Task directions:
Restate word for word the lines that run from the one containing "listof=totoc, %" to the last line of the data, both ends included.

Records for the exercise:

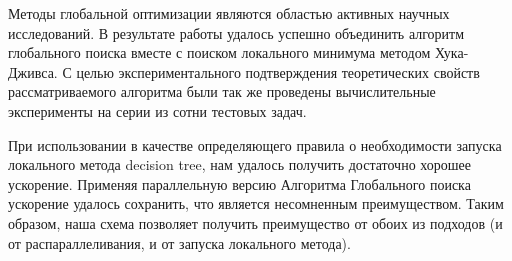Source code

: \documentclass{svproc}
\begin{document}
Методы глобальной оптимизации являются областью активных научных исследований.  В результате работы удалось успешно объединить алгоритм глобального поиска вместе с поиском локального минимума методом Хука-Дживса. С целью экспериментального подтверждения теоретических свойств рассматриваемого алгоритма были так же проведены вычислительные эксперименты на серии из сотни тестовых задач. 

При использовании в качестве определяющего правила о необходимости запуска локального метода decision tree, нам удалось получить достаточно хорошее ускорение. Применяя параллельную версию Алгоритма Глобального поиска ускорение удалось сохранить, что является несомненным преимуществом. Таким образом, наша схема позволяет получить преимущество от обоих из подходов (и от распараллеливания, и от запуска локального метода).
\end{document}

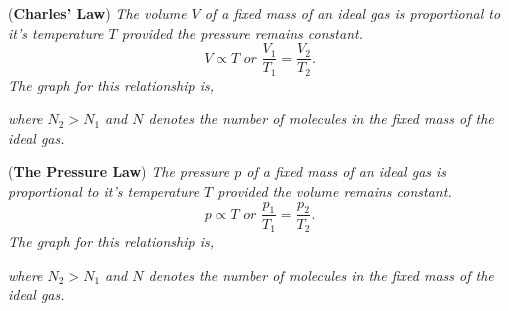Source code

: \begin{theorem}{(\textbf{Charles' Law})}
\textit{The volume $V$ of a fixed mass of an ideal gas is proportional to it's temperature $T$ provided the pressure remains constant.}
\begin{equation}
    V \propto T \textit{ or } \frac{V_1}{T_1} = \frac{V_2}{T_2}.
\end{equation}
\textit{The graph for this relationship is,}
\begin{figure}[h!]
    \centering
\end{figure}
\FloatBarrier
\noindent \textit{where $N_2 > N_1$ and $N$ denotes the number of molecules in the fixed mass of the ideal gas.}
\end{theorem}

\begin{theorem}{(\textbf{The Pressure Law})}
\textit{The pressure $p$ of a fixed mass of an ideal gas is proportional to it's temperature $T$ provided the volume remains constant.}
\begin{equation}
    p \propto T \textit{ or } \frac{p_1}{T_1} = \frac{p_2}{T_2}.
\end{equation}
\textit{The graph for this relationship is,}
\begin{figure}[h!]
    \centering
\end{figure}
\FloatBarrier
\noindent \textit{where $N_2 > N_1$ and $N$ denotes the number of molecules in the fixed mass of the ideal gas.}
\end{theorem}

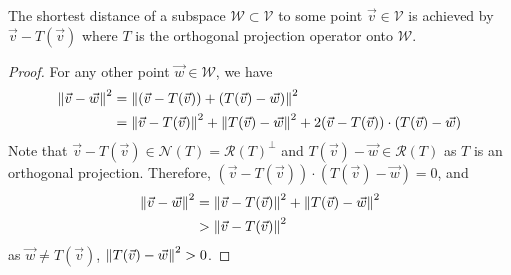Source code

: \begin{proper}
The shortest distance of a subspace $\mathcal{W} \subset \mathcal{V}$ to some point $\vec{v} \in \mathcal{V}$ is achieved by $\vec{v} - T(\vec{v})$ where $T$ is the orthogonal projection operator onto $\mathcal{W}$.
\end{proper}
\begin{proof}
For any other point $\vec{w} \in \mathcal{W}$, we have
\begin{align*}
\norm{\vec{v} - \vec{w}}^2 &= \norm{(\vec{v} - T(\vec{v})) + (T(\vec{v}) - \vec{w})}^2 \\
&= \norm{\vec{v} - T(\vec{v})}^2 + \norm{T(\vec{v}) - \vec{w}}^2 + 2 (\vec{v} - T(\vec{v})) \cdot (T(\vec{v}) - \vec{w})
\end{align*}
Note that $\vec{v} - T(\vec{v}) \in \mathcal{N}(T) = \mathcal{R}(T)^\perp$ and $T(\vec{v}) - \vec{w} \in \mathcal{R}(T)$ as $T$ is an orthogonal projection. Therefore, $(\vec{v} - T(\vec{v})) \cdot (T(\vec{v}) - \vec{w}) = 0$, and 
\begin{align*}
\norm{\vec{v} - \vec{w}}^2 &= \norm{\vec{v} - T(\vec{v})}^2 + \norm{T(\vec{v}) - \vec{w}}^2 \\
& > \norm{\vec{v} - T(\vec{v})}^2
\end{align*}
as $\vec{w} \neq T(\vec{v})$, $\norm{T(\vec{v}) - \vec{w}}^2 > 0$.
\end{proof}
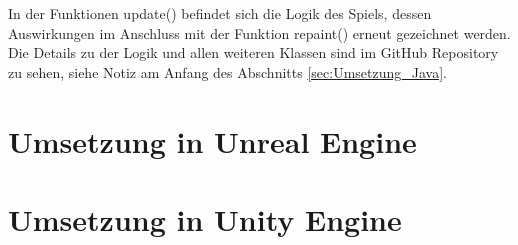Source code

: \documentclass[
	12pt, %
	a4paper,
	listof=totoc, %
	bibliography=totoc, %
	numbers=noenddot, %
	ngerman, %
	headsepline, %
	oneside %
	]{scrbook} %
\begin{document}
In der Funktionen update() befindet sich die Logik des Spiels, dessen Auswirkungen im Anschluss mit der Funktion repaint() erneut gezeichnet werden.  
Die Details zu der Logik und allen weiteren Klassen sind im GitHub Repository zu sehen, siehe Notiz am Anfang des Abschnitts \ref{sec:Umsetzung_Java}.


\section{Umsetzung in Unreal Engine}

\section{Umsetzung in Unity Engine}

%
%
%
\end{document}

Solution to the exercise:
	listof=totoc, %
	bibliography=totoc, %
	numbers=noenddot, %
	ngerman, %
	headsepline, %
	oneside %
	]{scrbook} %
\begin{document}
In der Funktionen update() befindet sich die Logik des Spiels, dessen Auswirkungen im Anschluss mit der Funktion repaint() erneut gezeichnet werden.  
Die Details zu der Logik und allen weiteren Klassen sind im GitHub Repository zu sehen, siehe Notiz am Anfang des Abschnitts \ref{sec:Umsetzung_Java}.


\section{Umsetzung in Unreal Engine}

\section{Umsetzung in Unity Engine}

%
%
%
\end{document}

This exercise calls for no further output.